▸ Problem to solve:
Could you copy every line of the data that contains the word "https"?

#### Given entries ####

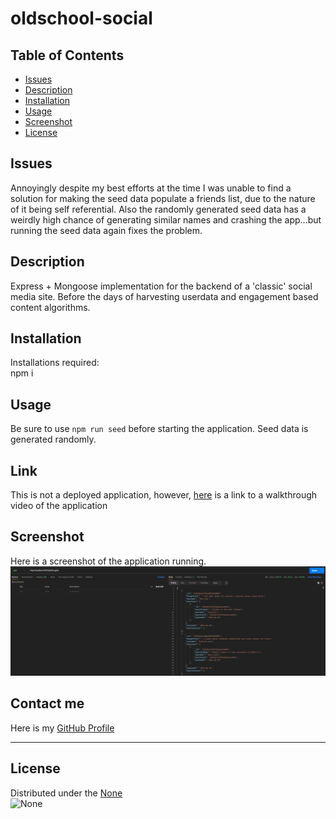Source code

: # oldschool-social

## Table of Contents
- [Issues](#issues)
- [Description](#description)
- [Installation](#installation)
- [Usage](#usage)
- [Screenshot](#screenshot)
- [License](#license)

## Issues
Annoyingly despite my best efforts at the time I was unable to find a solution for making the seed data populate a friends list, due to the nature of it being self referential. Also the randomly generated seed data has a weirdly high chance of generating similar names and crashing the app...but running the seed data again fixes the problem.

## Description
Express + Mongoose implementation for the backend of a 'classic' social media site. Before the days of harvesting userdata and engagement based content algorithms.

## Installation
Installations required: <br />
npm i

## Usage
Be sure to use ```npm run seed``` before starting the application. Seed data is generated randomly.

## Link
This is not a deployed application, however, [here](https://youtu.be/wx9Prif19LA) is a link to a walkthrough video of the application <br />

## Screenshot
Here is a screenshot of the application running. <br /> ![Screenshot](./assets/postmanscrshot.png)

## Contact me
Here is my [GitHub Profile](https://github.com/reidmadock) <br />
- - -
## License
Distributed under the [None]() <br />
![None]()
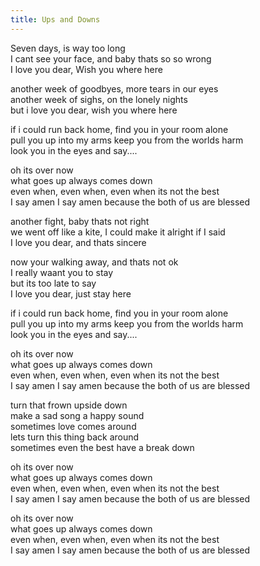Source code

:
 ```yaml
---
title: Ups and Downs
---
```


Seven days, is way too long  
I cant see your face, and baby thats so so wrong  
I love you dear, Wish you where here  

another week of goodbyes, more tears in our eyes  
another week of sighs, on the lonely nights  
but i love you dear, wish you where here  

if i could run back home, find you in your room alone  
pull you up into my arms keep you from the worlds harm  
look you in the eyes and say....  

oh its over now  
what goes up always comes down  
even when, even when, even when its not the best  
I say amen I say amen because the both of us are blessed  

another fight, baby thats not right  
we went off like a kite, I could make it alright if I said  
I love you dear, and thats sincere  

now your walking away, and thats not ok  
I really waant you to stay  
but its too late to say  
I love you dear, just stay here  

if i could run back home, find you in your room alone  
pull you up into my arms keep you from the worlds harm  
look you in the eyes and say....  

oh its over now  
what goes up always comes down  
even when, even when, even when its not the best  
I say amen I say amen because the both of us are blessed  

turn that frown upside down  
make a sad song a happy sound  
sometimes love comes around  
lets turn this thing back around  
sometimes even the best have a break down  

oh its over now  
what goes up always comes down  
even when, even when, even when its not the best  
I say amen I say amen because the both of us are blessed  

oh its over now  
what goes up always comes down  
even when, even when, even when its not the best  
I say amen I say amen because the both of us are blessed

####

▸ Result of this exercise:
This is not a deployed application, however, [here](https://youtu.be/wx9Prif19LA) is a link to a walkthrough video of the application <br />
Here is my [GitHub Profile](https://github.com/reidmadock) <br />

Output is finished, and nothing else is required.